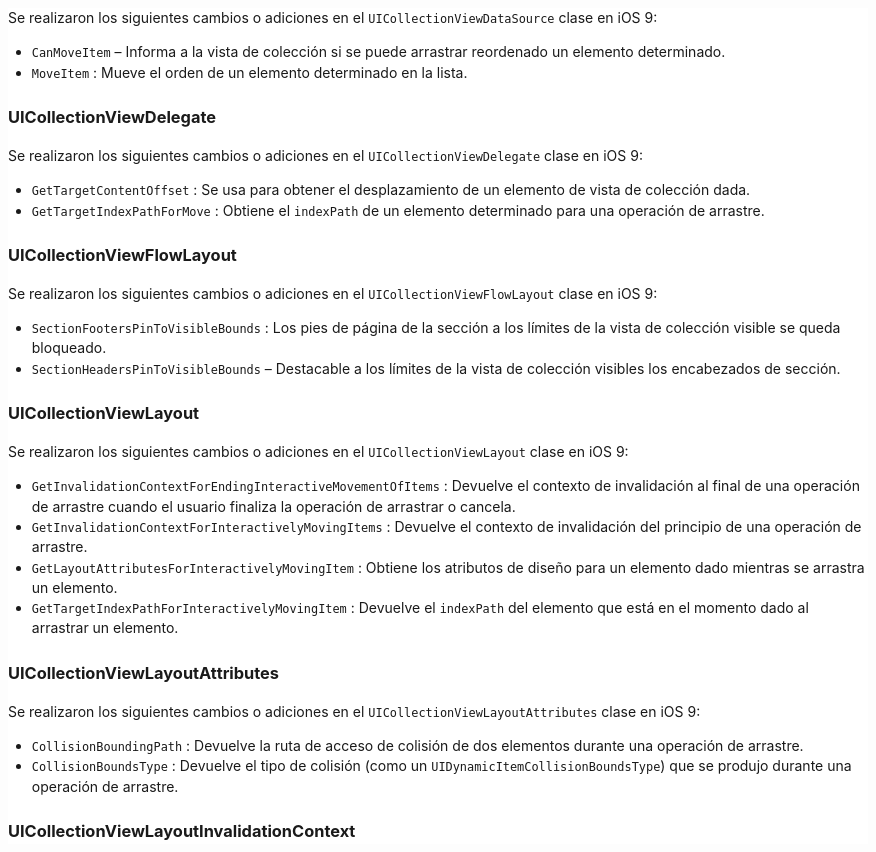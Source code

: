 Se realizaron los siguientes cambios o adiciones en el `UICollectionViewDataSource` clase en iOS 9:

 - `CanMoveItem` – Informa a la vista de colección si se puede arrastrar reordenado un elemento determinado.
 - `MoveItem` : Mueve el orden de un elemento determinado en la lista.

### <a name="uicollectionviewdelegate"></a>UICollectionViewDelegate

Se realizaron los siguientes cambios o adiciones en el `UICollectionViewDelegate` clase en iOS 9:

 - `GetTargetContentOffset` : Se usa para obtener el desplazamiento de un elemento de vista de colección dada.
 - `GetTargetIndexPathForMove` : Obtiene el `indexPath` de un elemento determinado para una operación de arrastre.

### <a name="uicollectionviewflowlayout"></a>UICollectionViewFlowLayout

Se realizaron los siguientes cambios o adiciones en el `UICollectionViewFlowLayout` clase en iOS 9:

 - `SectionFootersPinToVisibleBounds` : Los pies de página de la sección a los límites de la vista de colección visible se queda bloqueado.
 - `SectionHeadersPinToVisibleBounds` – Destacable a los límites de la vista de colección visibles los encabezados de sección.

### <a name="uicollectionviewlayout"></a>UICollectionViewLayout

Se realizaron los siguientes cambios o adiciones en el `UICollectionViewLayout` clase en iOS 9:

 - `GetInvalidationContextForEndingInteractiveMovementOfItems` : Devuelve el contexto de invalidación al final de una operación de arrastre cuando el usuario finaliza la operación de arrastrar o cancela.
 - `GetInvalidationContextForInteractivelyMovingItems` : Devuelve el contexto de invalidación del principio de una operación de arrastre.
 - `GetLayoutAttributesForInteractivelyMovingItem` : Obtiene los atributos de diseño para un elemento dado mientras se arrastra un elemento.
 - `GetTargetIndexPathForInteractivelyMovingItem` : Devuelve el `indexPath` del elemento que está en el momento dado al arrastrar un elemento.

### <a name="uicollectionviewlayoutattributes"></a>UICollectionViewLayoutAttributes

Se realizaron los siguientes cambios o adiciones en el `UICollectionViewLayoutAttributes` clase en iOS 9:

 - `CollisionBoundingPath` : Devuelve la ruta de acceso de colisión de dos elementos durante una operación de arrastre.
 - `CollisionBoundsType` : Devuelve el tipo de colisión (como un `UIDynamicItemCollisionBoundsType`) que se produjo durante una operación de arrastre.

### <a name="uicollectionviewlayoutinvalidationcontext"></a>UICollectionViewLayoutInvalidationContext
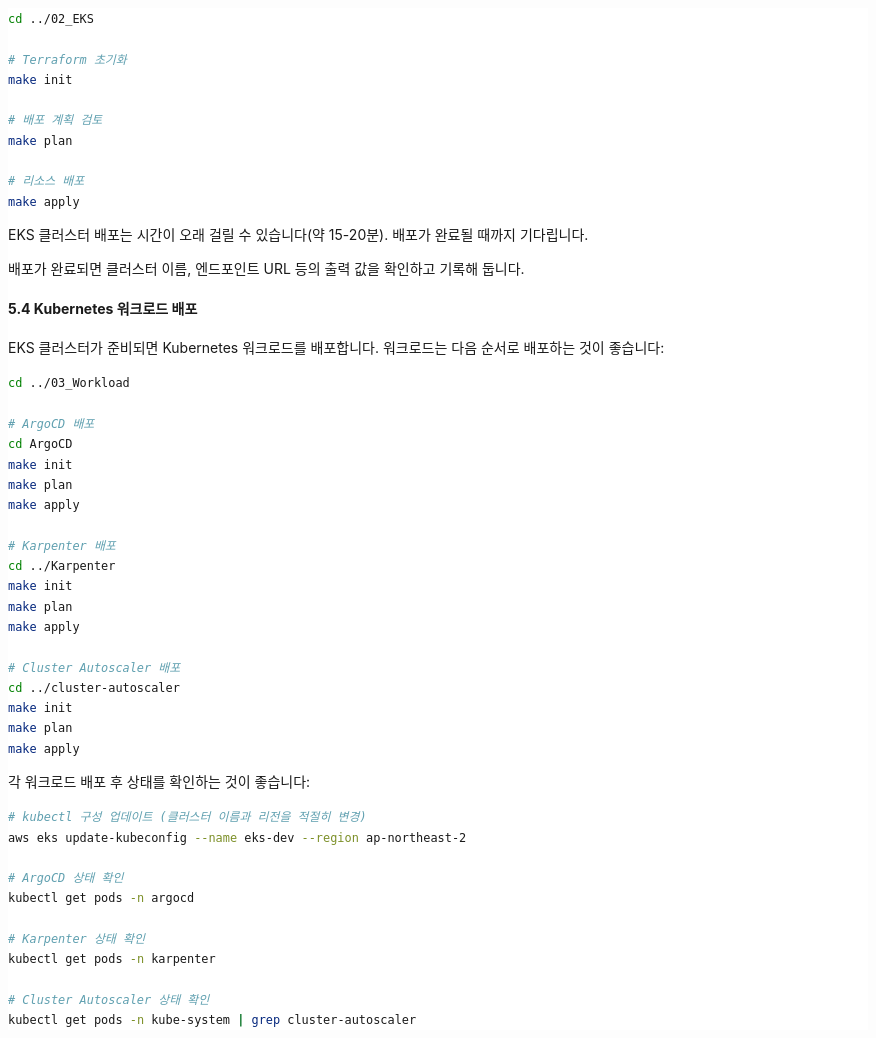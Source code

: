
 ```bash
cd ../02_EKS

# Terraform 초기화
make init

# 배포 계획 검토
make plan

# 리소스 배포
make apply
```

EKS 클러스터 배포는 시간이 오래 걸릴 수 있습니다(약 15-20분). 배포가 완료될 때까지 기다립니다.

배포가 완료되면 클러스터 이름, 엔드포인트 URL 등의 출력 값을 확인하고 기록해 둡니다.

#### 5.4 Kubernetes 워크로드 배포

EKS 클러스터가 준비되면 Kubernetes 워크로드를 배포합니다. 워크로드는 다음 순서로 배포하는 것이 좋습니다:

```bash
cd ../03_Workload

# ArgoCD 배포
cd ArgoCD
make init
make plan
make apply

# Karpenter 배포
cd ../Karpenter
make init
make plan
make apply

# Cluster Autoscaler 배포
cd ../cluster-autoscaler
make init
make plan
make apply
```

각 워크로드 배포 후 상태를 확인하는 것이 좋습니다:

```bash
# kubectl 구성 업데이트 (클러스터 이름과 리전을 적절히 변경)
aws eks update-kubeconfig --name eks-dev --region ap-northeast-2

# ArgoCD 상태 확인
kubectl get pods -n argocd

# Karpenter 상태 확인
kubectl get pods -n karpenter

# Cluster Autoscaler 상태 확인
kubectl get pods -n kube-system | grep cluster-autoscaler
```
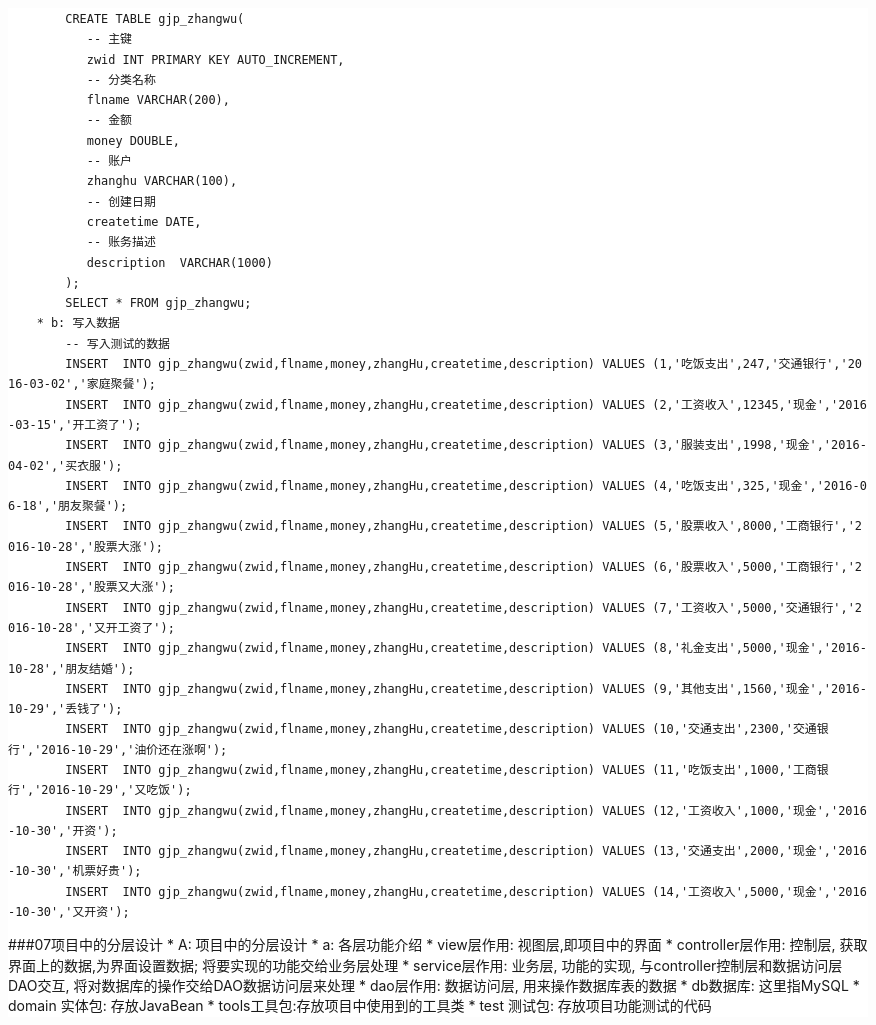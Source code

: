			CREATE TABLE gjp_zhangwu(
			   -- 主键
			   zwid INT PRIMARY KEY AUTO_INCREMENT,
			   -- 分类名称   
			   flname VARCHAR(200),
			   -- 金额
			   money DOUBLE,
			   -- 账户
			   zhanghu VARCHAR(100),
			   -- 创建日期
			   createtime DATE,
			   -- 账务描述
			   description  VARCHAR(1000)
			);
			SELECT * FROM gjp_zhangwu;
		* b: 写入数据
			-- 写入测试的数据
			INSERT  INTO gjp_zhangwu(zwid,flname,money,zhangHu,createtime,description) VALUES (1,'吃饭支出',247,'交通银行','2016-03-02','家庭聚餐');
			INSERT  INTO gjp_zhangwu(zwid,flname,money,zhangHu,createtime,description) VALUES (2,'工资收入',12345,'现金','2016-03-15','开工资了');
			INSERT  INTO gjp_zhangwu(zwid,flname,money,zhangHu,createtime,description) VALUES (3,'服装支出',1998,'现金','2016-04-02','买衣服');
			INSERT  INTO gjp_zhangwu(zwid,flname,money,zhangHu,createtime,description) VALUES (4,'吃饭支出',325,'现金','2016-06-18','朋友聚餐');
			INSERT  INTO gjp_zhangwu(zwid,flname,money,zhangHu,createtime,description) VALUES (5,'股票收入',8000,'工商银行','2016-10-28','股票大涨');
			INSERT  INTO gjp_zhangwu(zwid,flname,money,zhangHu,createtime,description) VALUES (6,'股票收入',5000,'工商银行','2016-10-28','股票又大涨');
			INSERT  INTO gjp_zhangwu(zwid,flname,money,zhangHu,createtime,description) VALUES (7,'工资收入',5000,'交通银行','2016-10-28','又开工资了');
			INSERT  INTO gjp_zhangwu(zwid,flname,money,zhangHu,createtime,description) VALUES (8,'礼金支出',5000,'现金','2016-10-28','朋友结婚');
			INSERT  INTO gjp_zhangwu(zwid,flname,money,zhangHu,createtime,description) VALUES (9,'其他支出',1560,'现金','2016-10-29','丢钱了');
			INSERT  INTO gjp_zhangwu(zwid,flname,money,zhangHu,createtime,description) VALUES (10,'交通支出',2300,'交通银行','2016-10-29','油价还在涨啊');
			INSERT  INTO gjp_zhangwu(zwid,flname,money,zhangHu,createtime,description) VALUES (11,'吃饭支出',1000,'工商银行','2016-10-29','又吃饭');
			INSERT  INTO gjp_zhangwu(zwid,flname,money,zhangHu,createtime,description) VALUES (12,'工资收入',1000,'现金','2016-10-30','开资');
			INSERT  INTO gjp_zhangwu(zwid,flname,money,zhangHu,createtime,description) VALUES (13,'交通支出',2000,'现金','2016-10-30','机票好贵');
			INSERT  INTO gjp_zhangwu(zwid,flname,money,zhangHu,createtime,description) VALUES (14,'工资收入',5000,'现金','2016-10-30','又开资');




###07项目中的分层设计
	* A: 项目中的分层设计
		* a: 各层功能介绍
			* view层作用: 视图层,即项目中的界面
			* controller层作用: 控制层, 获取界面上的数据,为界面设置数据; 将要实现的功能交给业务层处理
			* service层作用: 业务层, 功能的实现, 与controller控制层和数据访问层DAO交互, 将对数据库的操作交给DAO数据访问层来处理
			* dao层作用: 数据访问层, 用来操作数据库表的数据
			* db数据库: 这里指MySQL
			* domain 实体包: 存放JavaBean
			* tools工具包:存放项目中使用到的工具类
			* test 测试包: 存放项目功能测试的代码
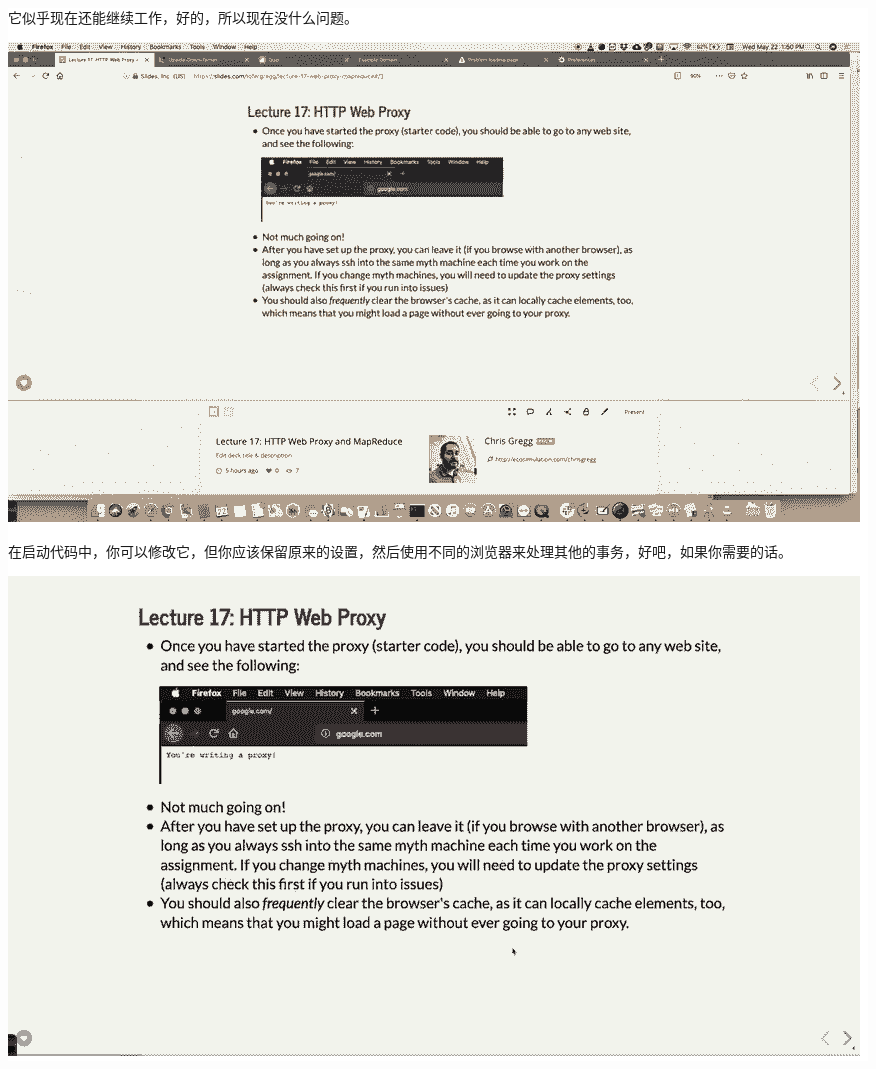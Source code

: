 它似乎现在还能继续工作，好的，所以现在没什么问题。

![](img/07b42b1a6d84a368a4df32455523da88_40.png)

在启动代码中，你可以修改它，但你应该保留原来的设置，然后使用不同的浏览器来处理其他的事务，好吧，如果你需要的话。

![](img/07b42b1a6d84a368a4df32455523da88_42.png)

Problem details:
The line containing "para una operación de arrastre." marks where the copy ends; print every line before it from the start of the records, and that line too, but no pictures.

Output below:
Source code

: Se realizaron los siguientes cambios o adiciones en el `UICollectionViewDataSource` clase en iOS 9:

 - `CanMoveItem` – Informa a la vista de colección si se puede arrastrar reordenado un elemento determinado.
 - `MoveItem` : Mueve el orden de un elemento determinado en la lista.

### <a name="uicollectionviewdelegate"></a>UICollectionViewDelegate

Se realizaron los siguientes cambios o adiciones en el `UICollectionViewDelegate` clase en iOS 9:

 - `GetTargetContentOffset` : Se usa para obtener el desplazamiento de un elemento de vista de colección dada.
 - `GetTargetIndexPathForMove` : Obtiene el `indexPath` de un elemento determinado para una operación de arrastre.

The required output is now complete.